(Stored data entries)
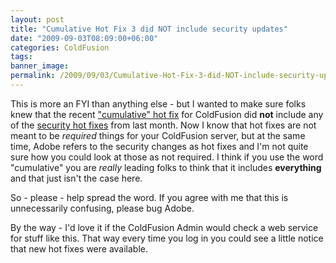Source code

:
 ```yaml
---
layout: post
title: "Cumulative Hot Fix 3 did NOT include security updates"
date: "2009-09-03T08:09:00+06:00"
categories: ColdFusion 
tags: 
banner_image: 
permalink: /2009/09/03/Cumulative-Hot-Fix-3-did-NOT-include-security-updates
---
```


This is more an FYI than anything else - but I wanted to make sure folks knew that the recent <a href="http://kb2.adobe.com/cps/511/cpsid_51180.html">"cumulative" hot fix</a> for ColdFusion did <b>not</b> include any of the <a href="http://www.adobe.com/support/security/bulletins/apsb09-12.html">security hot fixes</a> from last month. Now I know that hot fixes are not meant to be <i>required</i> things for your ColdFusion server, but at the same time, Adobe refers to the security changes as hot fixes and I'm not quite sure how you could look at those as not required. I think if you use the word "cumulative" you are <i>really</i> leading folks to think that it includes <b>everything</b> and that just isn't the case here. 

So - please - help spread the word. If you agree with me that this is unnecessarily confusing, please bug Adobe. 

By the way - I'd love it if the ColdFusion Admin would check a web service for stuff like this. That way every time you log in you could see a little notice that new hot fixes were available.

==

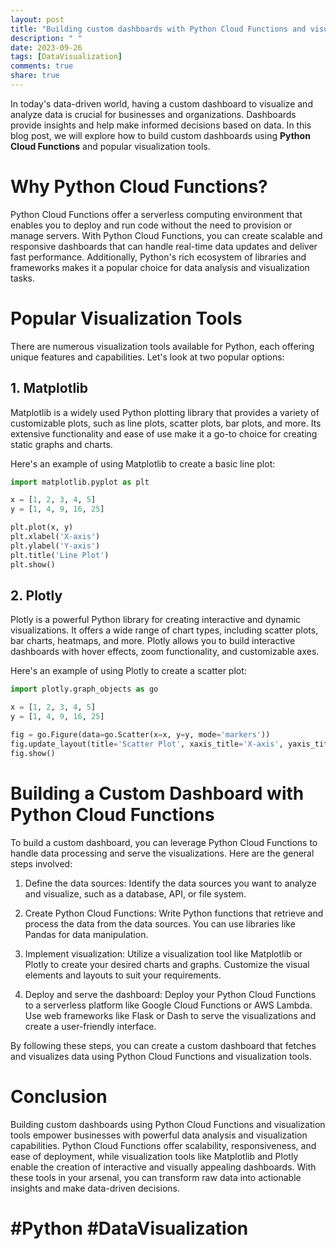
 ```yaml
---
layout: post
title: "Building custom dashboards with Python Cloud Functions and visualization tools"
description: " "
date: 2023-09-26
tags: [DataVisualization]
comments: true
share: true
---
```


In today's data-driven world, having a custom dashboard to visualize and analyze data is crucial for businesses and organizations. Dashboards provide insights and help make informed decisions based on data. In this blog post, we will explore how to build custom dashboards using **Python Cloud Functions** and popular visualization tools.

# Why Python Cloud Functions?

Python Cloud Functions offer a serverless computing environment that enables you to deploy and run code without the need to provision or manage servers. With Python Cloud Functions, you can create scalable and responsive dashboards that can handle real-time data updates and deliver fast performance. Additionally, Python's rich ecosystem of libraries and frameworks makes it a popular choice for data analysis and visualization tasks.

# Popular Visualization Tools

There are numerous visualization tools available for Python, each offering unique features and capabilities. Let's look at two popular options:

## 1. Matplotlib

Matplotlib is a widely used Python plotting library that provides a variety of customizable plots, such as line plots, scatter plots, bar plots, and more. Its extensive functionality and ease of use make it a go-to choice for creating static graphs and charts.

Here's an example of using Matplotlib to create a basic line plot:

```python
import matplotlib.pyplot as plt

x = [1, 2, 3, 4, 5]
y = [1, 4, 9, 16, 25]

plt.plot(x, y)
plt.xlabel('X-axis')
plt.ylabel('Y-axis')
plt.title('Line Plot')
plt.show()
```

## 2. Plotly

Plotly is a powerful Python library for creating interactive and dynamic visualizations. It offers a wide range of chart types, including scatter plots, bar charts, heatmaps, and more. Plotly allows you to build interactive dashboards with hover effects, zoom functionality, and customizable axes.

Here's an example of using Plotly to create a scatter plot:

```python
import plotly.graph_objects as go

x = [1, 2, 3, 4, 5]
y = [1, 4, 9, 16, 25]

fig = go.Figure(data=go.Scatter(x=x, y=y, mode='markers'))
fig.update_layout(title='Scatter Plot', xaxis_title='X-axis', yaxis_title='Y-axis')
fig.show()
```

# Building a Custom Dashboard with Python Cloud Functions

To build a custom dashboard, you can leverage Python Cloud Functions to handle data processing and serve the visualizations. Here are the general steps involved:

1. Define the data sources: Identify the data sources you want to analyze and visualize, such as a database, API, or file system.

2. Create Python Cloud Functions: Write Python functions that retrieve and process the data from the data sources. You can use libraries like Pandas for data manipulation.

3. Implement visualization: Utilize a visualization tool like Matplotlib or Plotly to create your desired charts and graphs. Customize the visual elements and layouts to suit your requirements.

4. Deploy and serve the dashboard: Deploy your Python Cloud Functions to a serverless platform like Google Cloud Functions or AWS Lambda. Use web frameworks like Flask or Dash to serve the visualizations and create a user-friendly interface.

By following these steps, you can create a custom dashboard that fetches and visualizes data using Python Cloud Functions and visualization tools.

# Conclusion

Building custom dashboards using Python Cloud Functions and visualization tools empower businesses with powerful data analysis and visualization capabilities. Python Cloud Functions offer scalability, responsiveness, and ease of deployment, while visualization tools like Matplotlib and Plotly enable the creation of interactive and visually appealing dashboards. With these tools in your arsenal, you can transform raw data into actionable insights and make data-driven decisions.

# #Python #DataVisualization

◆ WHAT YOU WILL DO ◆
Start at the line containing "Source code" above and stop at the line containing "By the way - I'd". Output those lines exactly, both included, but none of the pictures.

◆ RESULT FOR THIS EXERCISE ◆
Source code

:
 ```yaml
---
layout: post
title: "Cumulative Hot Fix 3 did NOT include security updates"
date: "2009-09-03T08:09:00+06:00"
categories: ColdFusion 
tags: 
banner_image: 
permalink: /2009/09/03/Cumulative-Hot-Fix-3-did-NOT-include-security-updates
---
```


This is more an FYI than anything else - but I wanted to make sure folks knew that the recent <a href="http://kb2.adobe.com/cps/511/cpsid_51180.html">"cumulative" hot fix</a> for ColdFusion did <b>not</b> include any of the <a href="http://www.adobe.com/support/security/bulletins/apsb09-12.html">security hot fixes</a> from last month. Now I know that hot fixes are not meant to be <i>required</i> things for your ColdFusion server, but at the same time, Adobe refers to the security changes as hot fixes and I'm not quite sure how you could look at those as not required. I think if you use the word "cumulative" you are <i>really</i> leading folks to think that it includes <b>everything</b> and that just isn't the case here. 

So - please - help spread the word. If you agree with me that this is unnecessarily confusing, please bug Adobe. 

By the way - I'd love it if the ColdFusion Admin would check a web service for stuff like this. That way every time you log in you could see a little notice that new hot fixes were available.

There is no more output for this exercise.